The Ghost Pirates
- Cover of The Ghost Pirates
- Author: William Hope Hodgson
- Language: English
- Genre: Horror
- Publisher: Stanley Paul
- Publication date: 1909
- Publication place: United Kingdom
- Media type: Print (hardcover)
- Pages: 276

= The Ghost Pirates =

Novel written by William Hope Hodgson

The Ghost Pirates is a horror novel by English writer William Hope Hodgson, first published in 1909.

In it, Hodgson never describes in detail the ghosts – if this is indeed what they are, since their true nature is left ambiguous – he merely reports on their gradual commandeering of the ship.

==Story==
The novel is presented as the transcribed testimony of Jessop, who we ultimately discover is the only survivor of the final voyage of the Mortzestus, having been rescued from drowning by the crew of the passing Sangier. It begins with Jessop's recounting how he came to be aboard the ill-fated Mortzestus and the rumors surrounding the vessel.

Jessop then begins to recount the unusual events that rapidly increase in both frequency and severity. In the telling of his tale, Jessop offers only sparse interpretation of the events, spending most of the time relating the story in an almost journalistic fashion, presenting a relatively unvarnished description of the events and conversations as they occurred.

He describes his confusion and uncertainty about what he believes he has seen, at times fearing for his own sanity. He eventually hears other members of the crew speak of strange events, most of which the rest of the crew pass off as either bad luck or the result of the witness being either tired or "dotty". Jessop only offers brief personal interpretation; he states that while he cannot discount the idea that the beings plaguing the ship may be ghosts, he presents his theory that they may be beings from another dimension that, while sharing the same physical space as theirs, are normally completely separated to the extent that neither dimension is aware of the existence of the other. He offers only vague, superficial suggestions as to the cause of his theorized dimensional breach.

==Style==
The seafaring jargon, coupled with the phonetically rendered dialects of some of the crew, make the text at times somewhat opaque, while at the same time lending it an air of authenticity and believability. Through the use of compactly written prose and simple, almost offhand foreshadowing, Hodgson gradually increases the suspense and sense of dread. Added to this is the fact that the beings invading the ship are neither described in any detail nor explained as to their origin or motive. The combination of these literary devices allows Hodgson to amplify the feeling of impending doom until the moment of the novel's unavoidable climax, when the "sea-devils", as Lovecraft describes them, pull the Mortzestus beneath the waves.

== Reception ==
The economic style of writing has led horror writer Robert Weinberg to describe The Ghost Pirates as "one of the finest examples of the tightly written novel ever published."

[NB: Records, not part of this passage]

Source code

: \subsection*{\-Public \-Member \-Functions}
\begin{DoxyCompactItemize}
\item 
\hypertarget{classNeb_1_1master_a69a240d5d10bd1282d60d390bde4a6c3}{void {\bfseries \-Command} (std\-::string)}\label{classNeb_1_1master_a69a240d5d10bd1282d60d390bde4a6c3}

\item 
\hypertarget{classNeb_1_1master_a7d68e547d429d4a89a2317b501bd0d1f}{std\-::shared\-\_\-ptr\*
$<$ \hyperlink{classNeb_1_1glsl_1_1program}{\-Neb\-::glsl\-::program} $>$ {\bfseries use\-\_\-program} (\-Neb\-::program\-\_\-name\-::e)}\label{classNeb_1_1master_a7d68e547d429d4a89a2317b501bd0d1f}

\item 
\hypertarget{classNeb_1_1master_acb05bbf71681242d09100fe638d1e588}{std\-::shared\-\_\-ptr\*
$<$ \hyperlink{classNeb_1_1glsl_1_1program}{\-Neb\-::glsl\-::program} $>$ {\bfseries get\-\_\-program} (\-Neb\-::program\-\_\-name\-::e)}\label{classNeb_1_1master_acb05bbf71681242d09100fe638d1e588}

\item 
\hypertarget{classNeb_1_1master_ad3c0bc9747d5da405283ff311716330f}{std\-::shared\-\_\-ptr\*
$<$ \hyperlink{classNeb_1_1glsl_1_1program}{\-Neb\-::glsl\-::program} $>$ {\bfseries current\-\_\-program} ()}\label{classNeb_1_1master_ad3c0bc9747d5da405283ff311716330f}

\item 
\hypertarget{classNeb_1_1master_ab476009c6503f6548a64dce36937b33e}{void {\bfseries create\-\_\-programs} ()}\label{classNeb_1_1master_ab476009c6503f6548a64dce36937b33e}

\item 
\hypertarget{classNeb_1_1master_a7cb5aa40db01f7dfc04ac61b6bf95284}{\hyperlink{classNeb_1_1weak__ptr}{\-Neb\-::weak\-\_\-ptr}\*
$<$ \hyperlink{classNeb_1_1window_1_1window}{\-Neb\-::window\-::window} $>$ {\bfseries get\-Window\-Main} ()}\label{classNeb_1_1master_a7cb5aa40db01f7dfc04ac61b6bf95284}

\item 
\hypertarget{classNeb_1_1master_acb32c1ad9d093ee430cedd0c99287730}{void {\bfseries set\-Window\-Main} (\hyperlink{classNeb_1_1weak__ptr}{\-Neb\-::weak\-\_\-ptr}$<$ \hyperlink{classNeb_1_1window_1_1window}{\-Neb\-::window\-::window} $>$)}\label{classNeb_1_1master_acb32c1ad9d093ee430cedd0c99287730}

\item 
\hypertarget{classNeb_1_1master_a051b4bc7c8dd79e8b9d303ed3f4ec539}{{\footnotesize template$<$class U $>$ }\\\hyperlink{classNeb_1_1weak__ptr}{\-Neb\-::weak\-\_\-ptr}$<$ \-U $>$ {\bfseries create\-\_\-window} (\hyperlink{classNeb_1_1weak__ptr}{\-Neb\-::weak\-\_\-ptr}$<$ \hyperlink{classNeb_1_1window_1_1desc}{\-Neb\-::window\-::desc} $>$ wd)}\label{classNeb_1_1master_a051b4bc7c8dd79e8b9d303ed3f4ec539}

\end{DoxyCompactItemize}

H.P. Lovecraft commented "The Ghost Pirates . . . is a powerful account of a doomed and haunted ship on its last voyage, and of the terrible sea-devils (of quasi-human aspect, and perhaps the spirits of bygone buccaneers) that besiege it and finally drag it down to an unknown fate. With its command of maritime knowledge, and its clever selection of hints and incidents suggestive of latent horrors in nature, this book at times reaches enviable peaks of power."